Los chicos del barrio acostumbraban jugar fútbol frente a una casa abandonada, por eso de las ventanas, jardines dañados o el ruido que a muchos de los vecinos les molestaba. Regularmente los llamaban a dormir antes de las 9, pero aquella noche de sábado los dejaron disfrutar un poco más, pues tenían los vecinos una agradable reunión.
La pelota iba y venía de un patio a otro, de donde la recuperaban sin mayor problema, hasta que entró por la ventana del segundo piso de la sucia casa.
Se disponían a trepar un árbol para ir a buscarla, cuando fue arrojada desde adentro.
—¿Hay alguien ahí? —preguntó Daniel con algo de precaución, a lo que una voz tímida e infantil respondió:
—¡Sí! Y quiero jugar con ustedes.
Después de una rápida plática de niños, decidieron subir a jugar a las escondidas con su nuevo amigo, del cual solo podían ver la sombra asomándose por la ventana.
Contó una de las chicas hasta 100 y todos se ocultaron, pero les fue imposible hallar al niño desconocido antes de que los llamaran a sus hogares. Pasaron varios días sin saber de él, hasta que nuevamente pudieron quedarse tarde y su sombra apareció en la ventana invitándoles a continuar el juego y encontrarlo.
Los chicos se negaron de inmediato, les parecía tedioso tener que buscarlo porque era demasiado bueno para esconderse, así que mejor insistieron en que bajara a jugar fútbol.

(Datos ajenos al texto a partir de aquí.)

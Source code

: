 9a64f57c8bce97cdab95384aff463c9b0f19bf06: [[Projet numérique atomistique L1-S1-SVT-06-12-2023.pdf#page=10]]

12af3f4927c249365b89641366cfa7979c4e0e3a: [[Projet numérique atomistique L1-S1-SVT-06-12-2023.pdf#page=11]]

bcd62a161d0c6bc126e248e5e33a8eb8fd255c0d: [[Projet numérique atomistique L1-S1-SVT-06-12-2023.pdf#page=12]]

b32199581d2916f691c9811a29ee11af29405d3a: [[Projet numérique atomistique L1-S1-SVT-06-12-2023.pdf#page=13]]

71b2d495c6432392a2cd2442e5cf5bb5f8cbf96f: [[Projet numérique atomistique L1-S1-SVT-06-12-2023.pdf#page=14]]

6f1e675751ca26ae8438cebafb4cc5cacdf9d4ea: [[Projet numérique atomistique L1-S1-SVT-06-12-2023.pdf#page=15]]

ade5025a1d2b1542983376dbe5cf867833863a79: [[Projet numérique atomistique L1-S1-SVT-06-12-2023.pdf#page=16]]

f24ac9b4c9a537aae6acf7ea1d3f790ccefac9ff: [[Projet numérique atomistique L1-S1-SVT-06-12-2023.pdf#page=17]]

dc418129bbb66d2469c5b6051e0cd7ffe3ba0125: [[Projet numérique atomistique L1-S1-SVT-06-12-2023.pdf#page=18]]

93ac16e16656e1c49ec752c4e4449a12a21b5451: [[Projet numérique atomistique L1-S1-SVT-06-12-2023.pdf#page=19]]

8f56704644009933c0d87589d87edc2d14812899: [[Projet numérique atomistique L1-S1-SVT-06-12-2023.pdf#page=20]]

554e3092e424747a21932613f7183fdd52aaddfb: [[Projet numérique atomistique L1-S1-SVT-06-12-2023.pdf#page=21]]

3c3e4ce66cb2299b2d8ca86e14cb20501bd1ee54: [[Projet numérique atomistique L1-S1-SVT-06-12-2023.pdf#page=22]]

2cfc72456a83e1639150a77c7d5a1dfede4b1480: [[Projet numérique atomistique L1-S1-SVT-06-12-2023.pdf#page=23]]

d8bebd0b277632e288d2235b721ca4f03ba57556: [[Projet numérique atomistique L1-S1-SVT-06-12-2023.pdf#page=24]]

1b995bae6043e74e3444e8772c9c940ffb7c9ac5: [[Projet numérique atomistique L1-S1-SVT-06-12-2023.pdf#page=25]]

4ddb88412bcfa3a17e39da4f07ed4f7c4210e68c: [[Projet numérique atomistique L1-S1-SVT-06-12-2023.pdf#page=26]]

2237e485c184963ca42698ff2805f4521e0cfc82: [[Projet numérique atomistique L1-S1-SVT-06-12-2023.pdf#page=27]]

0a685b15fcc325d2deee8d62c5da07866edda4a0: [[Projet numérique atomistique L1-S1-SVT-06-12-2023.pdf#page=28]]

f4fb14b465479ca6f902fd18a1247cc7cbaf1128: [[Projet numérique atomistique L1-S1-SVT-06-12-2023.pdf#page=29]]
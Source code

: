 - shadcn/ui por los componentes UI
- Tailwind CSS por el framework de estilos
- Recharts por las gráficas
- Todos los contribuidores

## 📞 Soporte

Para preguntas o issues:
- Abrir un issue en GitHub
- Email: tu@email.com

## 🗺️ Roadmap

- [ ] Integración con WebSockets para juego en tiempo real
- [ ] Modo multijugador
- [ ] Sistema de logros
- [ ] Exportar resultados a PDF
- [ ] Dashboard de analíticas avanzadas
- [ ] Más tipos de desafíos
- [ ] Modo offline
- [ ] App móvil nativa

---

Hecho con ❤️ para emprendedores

El chico se rehusaba en cada ocasión con un tono muy triste.
—¿Por qué no quieres jugar con nosotros?— dijo Daniel.
—Porque no puedo… —respondió el chiquillo con un nudo en la garganta—. ¡Es que los fantasmas no tenemos pies! —agregó, y bajó flotando desde el segundo piso, ante las miradas incrédulas de los chicos, que echaron carrera a sus casas.